Dewasa ini, masih banyak yang belum memahami bahwa kesehatan jiwa sama pentingnya dengan kesehatan raga. Banyak orang tak segan mengunjungi klinik hingga rumah sakit di kala batuk dan pilek menyerang. Walaupun begitu, masih jarang orang yang mau bertemu dengan psikolog secara sukarela.
Alasannya bermacam-macam. Pertama, mengunjungi psikolog diasosiasikan dengan mengalami sakit jiwa. Kedua, orang-orang tersebut mengesampingkan perasaan yang mereka alami, dan mengatakan kepada diri sendiri bahwa mereka akan baik-baik saja, atau perasaan tersebut akan hilang seiring berjalannya waktu.
Nyatanya, kesalahpahaman ini berbahaya dan harus segera dibenahi. Di bawah ini adalah 5 mitos mengenai kesehatan jiwa yang harus kalian tahu.
1/ Psikolog, konselor, psikiater itu sama saja.
Ada berbagai macam ahli kesehatan mental, seperti ada berbagai macam jenis dokter. Tentunya kamu tidak akan mengunjungi dokter spesialis THT di saat kamu mengalami sakit perut.
Mengetahui perbedaan ahli kesehatan itu penting. Misalnya saja, ada psikolog khusus anak dan remaja dan ada konselor spesialis pasangan atau pernikahan. Sementara itu, psikiater adalah orang yang dapat memberikanmu resep obat jikalau diperlukan.
2/ “Kenapa saya harus bayar orang lain untuk mendengarkan masalah saya?”
Kenapa kamu harus membayar orang lain untuk menjahit luka terbuka? Kenapa kamu harus ke rumah sakit saat tulang kakimu patah? Penyakit mental adalah penyakit. Otak kita adalah satu-satunya organ yang paling rumit di dalam tubuh kita. Jadi, kenapa tidak mengunjungi ahli demi menjaga kesehatannya?
3/ “Terutama jika saya memiliki orang yang menjaga saya.”
Teman, pasangan, hingga keluarga ada untuk saling mendukung. Dukungan emosional memang diperlukan di akhir hari yang mengecewakan. Dan disitulah orang-orang terdekatmu berperan. Namun teman, pasangan, dan keluarga tidak dilatih untuk menjadi menjadi tenaga kerja emosional.
Tenaga kerja emosional akan mendengarkanmu bercerita mengenai hari yang buruk tersebut, terus-menerus, selama 6 bulan lamanya, kemudian meyakinkan kamu bahwa kamu melakukan yang terbaik, dan membantu mencari solusi, tanpa mereka kehilangan kesabaran, atau justru mengambil keuntungan dari kelemahanmu. Kamu bisa membayangkan ada orang yang bersedia melakukan itu untukmu, secara cuma-cuma, dan tanpa henti?

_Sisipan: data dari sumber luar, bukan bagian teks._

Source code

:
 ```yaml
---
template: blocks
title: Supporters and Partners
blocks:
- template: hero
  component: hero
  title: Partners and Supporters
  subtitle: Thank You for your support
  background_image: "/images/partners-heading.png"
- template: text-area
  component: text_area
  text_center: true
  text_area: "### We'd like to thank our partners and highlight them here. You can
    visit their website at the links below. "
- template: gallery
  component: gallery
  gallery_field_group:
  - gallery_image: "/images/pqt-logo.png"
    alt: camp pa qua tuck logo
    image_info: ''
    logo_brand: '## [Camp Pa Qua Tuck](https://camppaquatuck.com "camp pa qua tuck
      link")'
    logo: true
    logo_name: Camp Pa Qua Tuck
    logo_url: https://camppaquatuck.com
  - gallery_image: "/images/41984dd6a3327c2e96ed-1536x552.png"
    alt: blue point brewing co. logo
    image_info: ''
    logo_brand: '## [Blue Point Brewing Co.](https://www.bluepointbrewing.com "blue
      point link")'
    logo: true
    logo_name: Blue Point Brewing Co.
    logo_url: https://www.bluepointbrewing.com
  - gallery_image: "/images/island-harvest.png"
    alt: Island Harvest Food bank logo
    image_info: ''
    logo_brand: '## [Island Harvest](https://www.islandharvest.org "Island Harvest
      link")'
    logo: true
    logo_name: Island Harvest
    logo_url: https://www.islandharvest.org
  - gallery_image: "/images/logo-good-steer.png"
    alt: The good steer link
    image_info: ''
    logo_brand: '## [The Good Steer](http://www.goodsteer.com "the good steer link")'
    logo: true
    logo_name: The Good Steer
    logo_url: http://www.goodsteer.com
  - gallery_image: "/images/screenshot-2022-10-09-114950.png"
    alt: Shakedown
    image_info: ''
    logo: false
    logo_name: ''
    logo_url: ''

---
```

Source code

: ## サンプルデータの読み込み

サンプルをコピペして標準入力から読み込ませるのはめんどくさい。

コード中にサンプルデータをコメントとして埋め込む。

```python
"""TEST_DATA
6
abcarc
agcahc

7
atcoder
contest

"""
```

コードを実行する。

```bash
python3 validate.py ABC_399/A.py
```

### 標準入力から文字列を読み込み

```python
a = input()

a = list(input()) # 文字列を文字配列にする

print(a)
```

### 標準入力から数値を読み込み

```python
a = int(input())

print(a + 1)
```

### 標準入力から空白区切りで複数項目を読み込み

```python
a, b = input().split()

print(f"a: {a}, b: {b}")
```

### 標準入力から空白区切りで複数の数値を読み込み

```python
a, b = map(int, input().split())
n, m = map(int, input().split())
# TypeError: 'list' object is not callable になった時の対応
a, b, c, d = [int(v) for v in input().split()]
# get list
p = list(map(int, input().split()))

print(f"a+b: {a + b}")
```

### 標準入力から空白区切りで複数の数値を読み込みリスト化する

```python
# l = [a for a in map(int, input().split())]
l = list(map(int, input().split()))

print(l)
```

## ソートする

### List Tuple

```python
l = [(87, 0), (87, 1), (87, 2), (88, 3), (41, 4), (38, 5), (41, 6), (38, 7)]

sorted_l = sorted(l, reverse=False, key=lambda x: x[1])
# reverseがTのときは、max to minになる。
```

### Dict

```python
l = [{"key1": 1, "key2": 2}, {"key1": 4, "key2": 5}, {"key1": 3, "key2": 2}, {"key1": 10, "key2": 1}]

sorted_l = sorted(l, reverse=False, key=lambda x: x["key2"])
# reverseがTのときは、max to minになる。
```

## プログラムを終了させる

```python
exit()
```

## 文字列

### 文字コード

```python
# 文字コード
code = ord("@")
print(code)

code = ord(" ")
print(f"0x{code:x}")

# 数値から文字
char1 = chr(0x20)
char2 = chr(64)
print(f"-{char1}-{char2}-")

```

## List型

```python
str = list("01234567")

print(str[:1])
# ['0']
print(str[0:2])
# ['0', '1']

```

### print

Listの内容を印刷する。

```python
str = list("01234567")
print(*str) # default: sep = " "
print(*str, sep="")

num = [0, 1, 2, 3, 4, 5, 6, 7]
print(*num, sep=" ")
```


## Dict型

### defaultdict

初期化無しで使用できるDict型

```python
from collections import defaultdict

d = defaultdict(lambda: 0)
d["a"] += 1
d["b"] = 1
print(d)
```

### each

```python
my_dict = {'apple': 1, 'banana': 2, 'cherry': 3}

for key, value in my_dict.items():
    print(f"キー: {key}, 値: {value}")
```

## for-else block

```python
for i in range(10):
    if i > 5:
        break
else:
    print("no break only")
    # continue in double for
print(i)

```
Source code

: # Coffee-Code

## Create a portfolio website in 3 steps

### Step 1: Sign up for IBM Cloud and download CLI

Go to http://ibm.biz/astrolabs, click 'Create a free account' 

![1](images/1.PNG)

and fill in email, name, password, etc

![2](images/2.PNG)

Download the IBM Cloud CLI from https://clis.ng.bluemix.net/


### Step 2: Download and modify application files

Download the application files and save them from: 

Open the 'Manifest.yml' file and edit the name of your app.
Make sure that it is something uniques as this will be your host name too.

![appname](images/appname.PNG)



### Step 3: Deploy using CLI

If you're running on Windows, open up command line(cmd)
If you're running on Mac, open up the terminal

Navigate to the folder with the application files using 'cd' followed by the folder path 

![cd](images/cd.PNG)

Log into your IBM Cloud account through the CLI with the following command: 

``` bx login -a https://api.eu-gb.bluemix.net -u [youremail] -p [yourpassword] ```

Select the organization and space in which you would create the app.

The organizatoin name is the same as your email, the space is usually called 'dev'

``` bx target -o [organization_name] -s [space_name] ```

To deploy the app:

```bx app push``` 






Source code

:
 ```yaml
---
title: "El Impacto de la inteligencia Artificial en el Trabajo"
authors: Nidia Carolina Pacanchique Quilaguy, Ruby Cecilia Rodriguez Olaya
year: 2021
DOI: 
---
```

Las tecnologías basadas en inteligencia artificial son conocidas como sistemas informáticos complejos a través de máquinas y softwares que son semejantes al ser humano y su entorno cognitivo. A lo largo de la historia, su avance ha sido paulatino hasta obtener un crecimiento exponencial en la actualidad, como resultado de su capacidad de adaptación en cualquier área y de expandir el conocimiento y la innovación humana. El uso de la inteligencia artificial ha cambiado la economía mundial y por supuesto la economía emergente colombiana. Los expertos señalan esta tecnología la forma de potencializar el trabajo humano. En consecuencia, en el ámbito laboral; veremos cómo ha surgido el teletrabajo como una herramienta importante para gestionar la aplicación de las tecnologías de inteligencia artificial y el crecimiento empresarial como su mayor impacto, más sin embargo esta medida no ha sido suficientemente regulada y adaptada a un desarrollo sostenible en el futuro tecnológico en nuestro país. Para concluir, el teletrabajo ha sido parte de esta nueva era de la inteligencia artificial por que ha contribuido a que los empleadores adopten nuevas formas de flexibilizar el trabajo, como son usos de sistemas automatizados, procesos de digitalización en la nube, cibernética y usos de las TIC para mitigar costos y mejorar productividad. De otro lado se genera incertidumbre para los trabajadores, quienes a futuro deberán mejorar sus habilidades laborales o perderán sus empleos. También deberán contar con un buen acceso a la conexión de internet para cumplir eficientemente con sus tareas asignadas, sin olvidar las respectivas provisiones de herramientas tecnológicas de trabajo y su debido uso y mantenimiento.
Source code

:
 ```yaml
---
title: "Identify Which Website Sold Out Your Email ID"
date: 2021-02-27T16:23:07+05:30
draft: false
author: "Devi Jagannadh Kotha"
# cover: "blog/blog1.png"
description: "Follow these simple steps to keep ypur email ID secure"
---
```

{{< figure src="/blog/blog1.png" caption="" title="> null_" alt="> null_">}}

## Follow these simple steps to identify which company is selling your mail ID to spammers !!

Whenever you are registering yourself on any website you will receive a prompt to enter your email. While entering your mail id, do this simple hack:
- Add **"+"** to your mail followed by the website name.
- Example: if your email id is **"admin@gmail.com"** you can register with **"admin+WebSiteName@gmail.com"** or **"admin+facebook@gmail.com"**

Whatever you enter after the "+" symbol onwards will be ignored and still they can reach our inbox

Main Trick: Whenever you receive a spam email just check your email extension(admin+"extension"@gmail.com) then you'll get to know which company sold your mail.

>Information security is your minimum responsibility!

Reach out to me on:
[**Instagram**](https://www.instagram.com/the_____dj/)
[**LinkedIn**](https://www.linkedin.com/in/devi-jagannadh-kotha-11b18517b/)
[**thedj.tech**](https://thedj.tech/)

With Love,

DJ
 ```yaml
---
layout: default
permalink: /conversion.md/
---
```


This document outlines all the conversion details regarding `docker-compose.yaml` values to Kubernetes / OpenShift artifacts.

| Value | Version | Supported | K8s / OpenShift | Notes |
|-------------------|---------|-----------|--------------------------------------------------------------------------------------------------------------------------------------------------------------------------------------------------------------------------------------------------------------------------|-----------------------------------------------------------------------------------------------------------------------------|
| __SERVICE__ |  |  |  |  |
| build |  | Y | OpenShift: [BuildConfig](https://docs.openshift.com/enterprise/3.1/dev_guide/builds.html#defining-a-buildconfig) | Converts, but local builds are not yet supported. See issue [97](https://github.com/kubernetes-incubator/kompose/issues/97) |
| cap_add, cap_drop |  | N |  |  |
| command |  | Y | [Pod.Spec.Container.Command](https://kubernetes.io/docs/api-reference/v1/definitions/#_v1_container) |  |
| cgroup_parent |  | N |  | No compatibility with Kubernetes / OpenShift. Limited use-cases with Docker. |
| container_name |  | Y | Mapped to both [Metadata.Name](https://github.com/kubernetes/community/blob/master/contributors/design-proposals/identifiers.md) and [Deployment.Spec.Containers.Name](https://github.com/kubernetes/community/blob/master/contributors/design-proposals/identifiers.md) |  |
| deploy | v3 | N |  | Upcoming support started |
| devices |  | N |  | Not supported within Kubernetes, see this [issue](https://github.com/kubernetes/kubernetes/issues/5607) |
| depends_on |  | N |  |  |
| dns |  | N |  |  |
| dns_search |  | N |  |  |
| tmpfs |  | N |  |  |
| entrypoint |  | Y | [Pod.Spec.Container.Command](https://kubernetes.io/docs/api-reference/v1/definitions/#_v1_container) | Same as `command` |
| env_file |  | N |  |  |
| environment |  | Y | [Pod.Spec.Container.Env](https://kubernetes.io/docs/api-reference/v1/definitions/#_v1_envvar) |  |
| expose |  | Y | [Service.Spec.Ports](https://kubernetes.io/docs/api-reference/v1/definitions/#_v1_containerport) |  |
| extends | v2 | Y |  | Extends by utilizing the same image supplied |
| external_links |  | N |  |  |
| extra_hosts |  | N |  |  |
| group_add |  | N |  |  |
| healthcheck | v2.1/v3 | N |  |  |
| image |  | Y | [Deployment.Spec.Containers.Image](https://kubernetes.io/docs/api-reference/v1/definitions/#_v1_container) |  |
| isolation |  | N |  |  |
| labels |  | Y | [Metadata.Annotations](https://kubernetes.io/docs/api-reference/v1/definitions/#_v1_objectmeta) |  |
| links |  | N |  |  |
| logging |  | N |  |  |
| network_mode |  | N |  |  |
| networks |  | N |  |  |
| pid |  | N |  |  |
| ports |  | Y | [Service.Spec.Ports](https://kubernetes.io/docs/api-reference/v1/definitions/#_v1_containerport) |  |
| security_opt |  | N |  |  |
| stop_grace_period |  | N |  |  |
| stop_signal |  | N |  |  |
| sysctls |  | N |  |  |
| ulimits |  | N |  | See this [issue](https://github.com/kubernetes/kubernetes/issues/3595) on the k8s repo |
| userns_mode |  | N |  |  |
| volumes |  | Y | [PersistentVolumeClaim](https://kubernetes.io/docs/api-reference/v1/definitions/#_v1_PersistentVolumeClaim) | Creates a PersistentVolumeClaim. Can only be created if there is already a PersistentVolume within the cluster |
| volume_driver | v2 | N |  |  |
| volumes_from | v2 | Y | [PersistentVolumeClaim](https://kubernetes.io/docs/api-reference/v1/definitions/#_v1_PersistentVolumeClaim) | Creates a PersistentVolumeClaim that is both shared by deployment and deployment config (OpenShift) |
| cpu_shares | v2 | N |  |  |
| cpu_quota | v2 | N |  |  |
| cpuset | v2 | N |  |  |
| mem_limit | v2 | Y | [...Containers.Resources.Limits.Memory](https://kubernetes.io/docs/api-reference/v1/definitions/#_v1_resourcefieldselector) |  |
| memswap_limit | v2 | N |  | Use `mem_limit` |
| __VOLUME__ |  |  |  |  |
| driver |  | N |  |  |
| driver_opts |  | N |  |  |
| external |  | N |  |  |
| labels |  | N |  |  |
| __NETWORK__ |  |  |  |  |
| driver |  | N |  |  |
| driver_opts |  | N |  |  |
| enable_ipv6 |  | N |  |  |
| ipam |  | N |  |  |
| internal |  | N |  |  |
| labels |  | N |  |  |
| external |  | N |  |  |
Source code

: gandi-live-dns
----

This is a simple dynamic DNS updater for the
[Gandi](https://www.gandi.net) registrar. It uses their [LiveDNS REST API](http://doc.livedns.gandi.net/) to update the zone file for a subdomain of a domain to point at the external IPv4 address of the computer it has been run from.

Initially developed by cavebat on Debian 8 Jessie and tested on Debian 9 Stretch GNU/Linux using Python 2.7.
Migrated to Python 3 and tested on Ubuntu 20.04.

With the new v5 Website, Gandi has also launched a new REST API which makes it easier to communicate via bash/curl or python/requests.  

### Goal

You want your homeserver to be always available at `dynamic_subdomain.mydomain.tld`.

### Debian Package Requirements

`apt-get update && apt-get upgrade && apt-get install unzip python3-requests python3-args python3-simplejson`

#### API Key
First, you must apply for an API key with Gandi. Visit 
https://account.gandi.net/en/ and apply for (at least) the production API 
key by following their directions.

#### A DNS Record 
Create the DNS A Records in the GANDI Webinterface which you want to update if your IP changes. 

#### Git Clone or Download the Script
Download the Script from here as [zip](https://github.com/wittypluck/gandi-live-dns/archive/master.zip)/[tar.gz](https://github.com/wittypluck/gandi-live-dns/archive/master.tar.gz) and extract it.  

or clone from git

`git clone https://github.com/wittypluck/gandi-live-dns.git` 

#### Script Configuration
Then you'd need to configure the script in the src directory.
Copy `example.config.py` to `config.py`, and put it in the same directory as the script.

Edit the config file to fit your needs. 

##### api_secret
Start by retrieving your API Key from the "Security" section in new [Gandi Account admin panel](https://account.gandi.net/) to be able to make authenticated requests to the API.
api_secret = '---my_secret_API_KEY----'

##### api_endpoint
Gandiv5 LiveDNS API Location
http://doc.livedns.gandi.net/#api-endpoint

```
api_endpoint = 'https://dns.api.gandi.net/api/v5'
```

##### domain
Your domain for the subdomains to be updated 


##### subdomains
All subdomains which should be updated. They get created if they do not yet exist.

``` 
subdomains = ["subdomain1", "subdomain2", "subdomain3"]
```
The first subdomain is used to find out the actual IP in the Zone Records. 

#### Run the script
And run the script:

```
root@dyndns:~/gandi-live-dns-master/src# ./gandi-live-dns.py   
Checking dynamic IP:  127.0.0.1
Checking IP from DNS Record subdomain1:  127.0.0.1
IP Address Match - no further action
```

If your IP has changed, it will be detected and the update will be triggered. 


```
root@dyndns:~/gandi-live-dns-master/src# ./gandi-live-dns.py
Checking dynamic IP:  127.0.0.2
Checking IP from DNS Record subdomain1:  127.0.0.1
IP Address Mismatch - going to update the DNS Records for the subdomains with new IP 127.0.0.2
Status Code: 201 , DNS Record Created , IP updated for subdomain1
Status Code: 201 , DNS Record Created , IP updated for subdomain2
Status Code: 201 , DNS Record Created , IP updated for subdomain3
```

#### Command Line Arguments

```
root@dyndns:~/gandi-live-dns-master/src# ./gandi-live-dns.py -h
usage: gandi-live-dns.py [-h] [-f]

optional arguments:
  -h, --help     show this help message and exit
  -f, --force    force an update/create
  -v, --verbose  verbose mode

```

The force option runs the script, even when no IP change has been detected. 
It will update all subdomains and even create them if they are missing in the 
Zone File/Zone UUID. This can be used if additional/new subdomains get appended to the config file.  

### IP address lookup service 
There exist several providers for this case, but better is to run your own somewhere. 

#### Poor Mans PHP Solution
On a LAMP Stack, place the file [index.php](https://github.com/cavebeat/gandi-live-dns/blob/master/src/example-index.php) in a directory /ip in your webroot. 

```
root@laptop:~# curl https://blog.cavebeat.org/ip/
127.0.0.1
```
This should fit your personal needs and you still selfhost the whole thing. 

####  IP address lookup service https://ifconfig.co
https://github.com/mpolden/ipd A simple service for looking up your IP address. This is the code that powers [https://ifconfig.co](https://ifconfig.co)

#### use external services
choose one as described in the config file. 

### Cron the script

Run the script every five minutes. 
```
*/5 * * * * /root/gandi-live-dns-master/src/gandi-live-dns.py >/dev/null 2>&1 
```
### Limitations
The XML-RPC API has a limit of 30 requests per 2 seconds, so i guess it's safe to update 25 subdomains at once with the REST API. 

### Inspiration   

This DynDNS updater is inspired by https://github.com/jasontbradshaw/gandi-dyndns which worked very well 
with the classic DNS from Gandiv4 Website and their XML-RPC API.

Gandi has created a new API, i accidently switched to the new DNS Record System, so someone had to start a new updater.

4/ Terapi hanya untuk orang-orang yang sakit jiwa.
Ada banyak terapi untuk banyak masalah mental. Sakit jiwa yang seringkali disebut-sebut oleh orang-orang awam memiliki sebutan medis, yaitu schizophrenia. Pengidap schizophrenia biasanya membutuhkan bantuan psikiater. Namun, jangan kira pekerjaan ahli kesehatan mental hanya sebatas itu saja.
Tertekan dengan tuntutan orang tua, tidak bahagia di dalam pernikahan, memiliki kecemasan yang tinggi menjelang hari perkawinan dapat menjadi tanda awal dari masalah yang belum kamu sadari. Mengunjungi psikolog atau konselor dapat membantu kamu melihat masalah secara lebih jelas, serta membantu kamu mencari jalan keluarnya.
Dengan hanya mengasosiasikan terapi hanya untuk mereka yang ‘terlihat’ memiliki penyakit jiwa, maka kita berasumsi bahwa penyakit jiwa selalu ‘terlihat,’ yang mana tidak benar dan dapat berujung bahaya.
5/ “Zaman dulu tidak ada orang yang melakukan terapi, dan semuanya baik-baik saja.”
Zaman dulu juga tidak ada vaksin untuk polio atau tuberkulosis. Zaman dulu belum ada dokter yang melakukan transplantasi organ atau mengganti pinggul yang patah. Jadi, tidak ada perlunya melihat kembali ke zaman dulu, karena sekarang semuanya sudah berkembang ke arah yang lebih baik.
—
Sebagai kesimpulan, bila kamu tidak membutuhkan psikolog dalam hidupmu, maka bagus. Namun, jangan menilai buruk mereka yang membutuhkan, atau menjadikan kesehatan mental menjadi bahan bercandaan. Kita semua membutuhkan sedikit bantuan di waktu-waktu tertentu, jangan membuat segalanya lebih sulit bagi mereka yang sedang mencari bantuan. Yuk, lebih aware lagi!